Task description - Set the records down again exactly, apart from any pictures in them.

*** Opening of Material to process ***

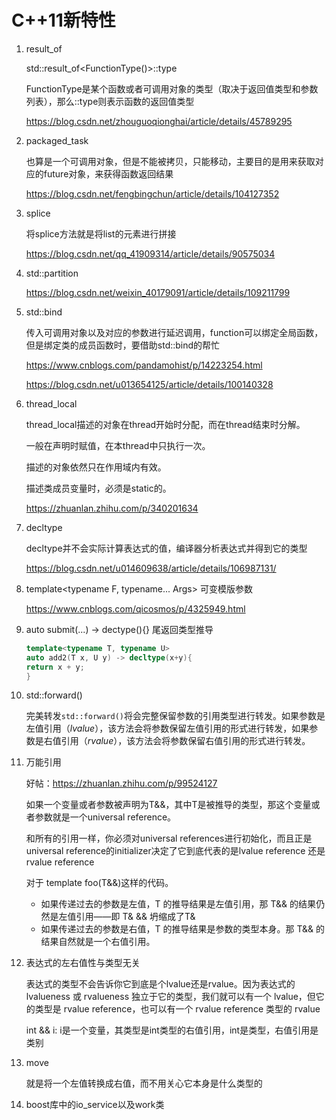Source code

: # C++11新特性

1. result_of

   std::result_of<FunctionType()>::type

   FunctionType是某个函数或者可调用对象的类型（取决于返回值类型和参数列表），那么::type则表示函数的返回值类型

   https://blog.csdn.net/zhouguoqionghai/article/details/45789295

2. packaged_task

   也算是一个可调用对象，但是不能被拷贝，只能移动，主要目的是用来获取对应的future对象，来获得函数返回结果

   https://blog.csdn.net/fengbingchun/article/details/104127352

3. splice

   将splice方法就是将list的元素进行拼接

   https://blog.csdn.net/qq_41909314/article/details/90575034

4. std::partition

   https://blog.csdn.net/weixin_40179091/article/details/109211799

5. std::bind

   传入可调用对象以及对应的参数进行延迟调用，function可以绑定全局函数，但是绑定类的成员函数时，要借助std::bind的帮忙

   https://www.cnblogs.com/pandamohist/p/14223254.html

   https://blog.csdn.net/u013654125/article/details/100140328

6. thread_local 

   thread_local描述的对象在thread开始时分配，而在thread结束时分解。

   一般在声明时赋值，在本thread中只执行一次。

   描述的对象依然只在作用域内有效。

   描述类成员变量时，必须是static的。

   https://zhuanlan.zhihu.com/p/340201634
   
7. decltype

   decltype并不会实际计算表达式的值，编译器分析表达式并得到它的类型

   https://blog.csdn.net/u014609638/article/details/106987131/

8. template<typename F, typename... Args> 可变模版参数

   https://www.cnblogs.com/qicosmos/p/4325949.html

9. auto submit(...) -> dectype(){} 尾返回类型推导

   ```C++
   template<typename T, typename U>
   auto add2(T x, U y) -> decltype(x+y){
   return x + y;
   }
   ```

10. std::forward()

    完美转发`std::forward()`将会完整保留参数的引用类型进行转发。如果参数是左值引用（*lvalue*），该方法会将参数保留左值引用的形式进行转发，如果参数是右值引用（*rvalue*），该方法会将参数保留右值引用的形式进行转发。

11. 万能引用

    好帖：https://zhuanlan.zhihu.com/p/99524127

    如果一个变量或者参数被声明为T&&，其中T是被推导的类型，那这个变量或者参数就是一个universal reference。

    和所有的引用一样，你必须对universal references进行初始化，而且正是universal reference的initializer决定了它到底代表的是lvalue reference 还是 rvalue reference

    对于 template <typenam e T> foo(T&&)这样的代码。

    - 如果传递过去的参数是左值，T 的推导结果是左值引用，那 T&& 的结果仍然是左值引用——即 T& && 坍缩成了T&
    - 如果传递过去的参数是右值，T 的推导结果是参数的类型本身。那 T&& 的结果自然就是一个右值引用。

12. 表达式的左右值性与类型无关

    表达式的类型不会告诉你它到底是个lvalue还是rvalue。因为表达式的 lvalueness 或 rvalueness 独立于它的类型，我们就可以有一个 lvalue，但它的类型是 rvalue reference，也可以有一个 rvalue reference 类型的 rvalue

    int && i: i是一个变量，其类型是int类型的右值引用，int是类型，右值引用是类别

13. move

    就是将一个左值转换成右值，而不用关心它本身是什么类型的

14. boost库中的io_service以及work类

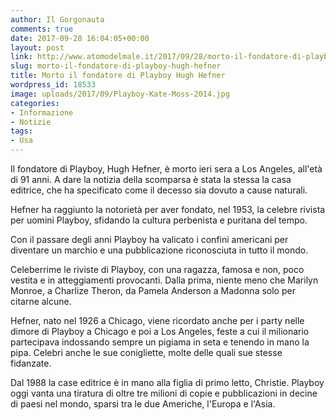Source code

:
 ```yaml
---
author: Il Gorgonauta
comments: true
date: 2017-09-28 16:04:05+00:00
layout: post
link: http://www.atomodelmale.it/2017/09/28/morto-il-fondatore-di-playboy-hugh-hefner/
slug: morto-il-fondatore-di-playboy-hugh-hefner
title: Morto il fondatore di Playboy Hugh Hefner
wordpress_id: 18533
image: uploads/2017/09/Playboy-Kate-Moss-2014.jpg
categories:
- Informazione
- Notizie
tags:
- Usa
---
```


Il fondatore di Playboy, Hugh Hefner, è morto ieri sera a Los Angeles, all'età di 91 anni. A dare la notizia della scomparsa è stata la stessa la casa editrice, che ha specificato come il decesso sia dovuto a cause naturali.

Hefner ha raggiunto la notorietà per aver fondato, nel 1953, la celebre rivista per uomini Playboy, sfidando la cultura perbenista e puritana del tempo.

Con il passare degli anni Playboy ha valicato i confini americani per diventare un marchio e una pubblicazione riconosciuta in tutto il mondo.

Celeberrime le riviste di Playboy, con una ragazza, famosa e non, poco vestita e in atteggiamenti provocanti. Dalla prima, niente meno che Marilyn Monroe, a Charlize Theron, da Pamela Anderson a Madonna solo per citarne alcune.

Hefner, nato nel 1926 a Chicago, viene ricordato anche per i party nelle dimore di Playboy a Chicago e poi a Los Angeles, feste a cui il milionario partecipava indossando sempre un pigiama in seta e tenendo in mano la pipa. Celebri anche le sue conigliette, molte delle quali sue stesse fidanzate.

Dal 1988 la case editrice è in mano alla figlia di primo letto, Christie. Playboy oggi vanta una tiratura di oltre tre milioni di copie e pubblicazioni in decine di paesi nel mondo, sparsi tra le due Americhe, l'Europa e l'Asia.
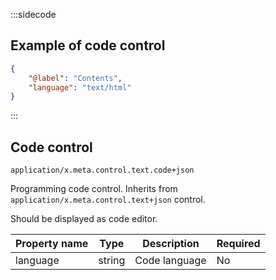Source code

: :::sidecode
## Example of code control

```json
{
	"@label": "Contents",
	"language": "text/html"
}
```
:::

## Code control
`application/x.meta.control.text.code+json`

Programming code control. Inherits from `application/x.meta.control.text+json` control.

Should be displayed as code editor.

| Property name | Type   | Description           | Required |
| ------------- | ------ | --------------------- | -------- |
| language      | string | Code language         | No |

*** Close of Material to process ***

Exercise result -
Source code

: # C++11新特性

1. result_of

   std::result_of<FunctionType()>::type

   FunctionType是某个函数或者可调用对象的类型（取决于返回值类型和参数列表），那么::type则表示函数的返回值类型

   https://blog.csdn.net/zhouguoqionghai/article/details/45789295

2. packaged_task

   也算是一个可调用对象，但是不能被拷贝，只能移动，主要目的是用来获取对应的future对象，来获得函数返回结果

   https://blog.csdn.net/fengbingchun/article/details/104127352

3. splice

   将splice方法就是将list的元素进行拼接

   https://blog.csdn.net/qq_41909314/article/details/90575034

4. std::partition

   https://blog.csdn.net/weixin_40179091/article/details/109211799

5. std::bind

   传入可调用对象以及对应的参数进行延迟调用，function可以绑定全局函数，但是绑定类的成员函数时，要借助std::bind的帮忙

   https://www.cnblogs.com/pandamohist/p/14223254.html

   https://blog.csdn.net/u013654125/article/details/100140328

6. thread_local 

   thread_local描述的对象在thread开始时分配，而在thread结束时分解。

   一般在声明时赋值，在本thread中只执行一次。

   描述的对象依然只在作用域内有效。

   描述类成员变量时，必须是static的。

   https://zhuanlan.zhihu.com/p/340201634
   
7. decltype

   decltype并不会实际计算表达式的值，编译器分析表达式并得到它的类型

   https://blog.csdn.net/u014609638/article/details/106987131/

8. template<typename F, typename... Args> 可变模版参数

   https://www.cnblogs.com/qicosmos/p/4325949.html

9. auto submit(...) -> dectype(){} 尾返回类型推导

   ```C++
   template<typename T, typename U>
   auto add2(T x, U y) -> decltype(x+y){
   return x + y;
   }
   ```

10. std::forward()

    完美转发`std::forward()`将会完整保留参数的引用类型进行转发。如果参数是左值引用（*lvalue*），该方法会将参数保留左值引用的形式进行转发，如果参数是右值引用（*rvalue*），该方法会将参数保留右值引用的形式进行转发。

11. 万能引用

    好帖：https://zhuanlan.zhihu.com/p/99524127

    如果一个变量或者参数被声明为T&&，其中T是被推导的类型，那这个变量或者参数就是一个universal reference。

    和所有的引用一样，你必须对universal references进行初始化，而且正是universal reference的initializer决定了它到底代表的是lvalue reference 还是 rvalue reference

    对于 template <typenam e T> foo(T&&)这样的代码。

    - 如果传递过去的参数是左值，T 的推导结果是左值引用，那 T&& 的结果仍然是左值引用——即 T& && 坍缩成了T&
    - 如果传递过去的参数是右值，T 的推导结果是参数的类型本身。那 T&& 的结果自然就是一个右值引用。

12. 表达式的左右值性与类型无关

    表达式的类型不会告诉你它到底是个lvalue还是rvalue。因为表达式的 lvalueness 或 rvalueness 独立于它的类型，我们就可以有一个 lvalue，但它的类型是 rvalue reference，也可以有一个 rvalue reference 类型的 rvalue

    int && i: i是一个变量，其类型是int类型的右值引用，int是类型，右值引用是类别

13. move

    就是将一个左值转换成右值，而不用关心它本身是什么类型的

14. boost库中的io_service以及work类

Source code

:
 ```yaml
---
author: Il Gorgonauta
comments: true
date: 2017-09-28 16:04:05+00:00
layout: post
link: http://www.atomodelmale.it/2017/09/28/morto-il-fondatore-di-playboy-hugh-hefner/
slug: morto-il-fondatore-di-playboy-hugh-hefner
title: Morto il fondatore di Playboy Hugh Hefner
wordpress_id: 18533
image: uploads/2017/09/Playboy-Kate-Moss-2014.jpg
categories:
- Informazione
- Notizie
tags:
- Usa
---
```


Il fondatore di Playboy, Hugh Hefner, è morto ieri sera a Los Angeles, all'età di 91 anni. A dare la notizia della scomparsa è stata la stessa la casa editrice, che ha specificato come il decesso sia dovuto a cause naturali.

Hefner ha raggiunto la notorietà per aver fondato, nel 1953, la celebre rivista per uomini Playboy, sfidando la cultura perbenista e puritana del tempo.

Con il passare degli anni Playboy ha valicato i confini americani per diventare un marchio e una pubblicazione riconosciuta in tutto il mondo.

Celeberrime le riviste di Playboy, con una ragazza, famosa e non, poco vestita e in atteggiamenti provocanti. Dalla prima, niente meno che Marilyn Monroe, a Charlize Theron, da Pamela Anderson a Madonna solo per citarne alcune.

Hefner, nato nel 1926 a Chicago, viene ricordato anche per i party nelle dimore di Playboy a Chicago e poi a Los Angeles, feste a cui il milionario partecipava indossando sempre un pigiama in seta e tenendo in mano la pipa. Celebri anche le sue conigliette, molte delle quali sue stesse fidanzate.

Dal 1988 la case editrice è in mano alla figlia di primo letto, Christie. Playboy oggi vanta una tiratura di oltre tre milioni di copie e pubblicazioni in decine di paesi nel mondo, sparsi tra le due Americhe, l'Europa e l'Asia.
Source code

: :::sidecode
## Example of code control

```json
{
	"@label": "Contents",
	"language": "text/html"
}
```
:::

## Code control
`application/x.meta.control.text.code+json`

Programming code control. Inherits from `application/x.meta.control.text+json` control.

Should be displayed as code editor.

| Property name | Type   | Description           | Required |
| ------------- | ------ | --------------------- | -------- |
| language      | string | Code language         | No |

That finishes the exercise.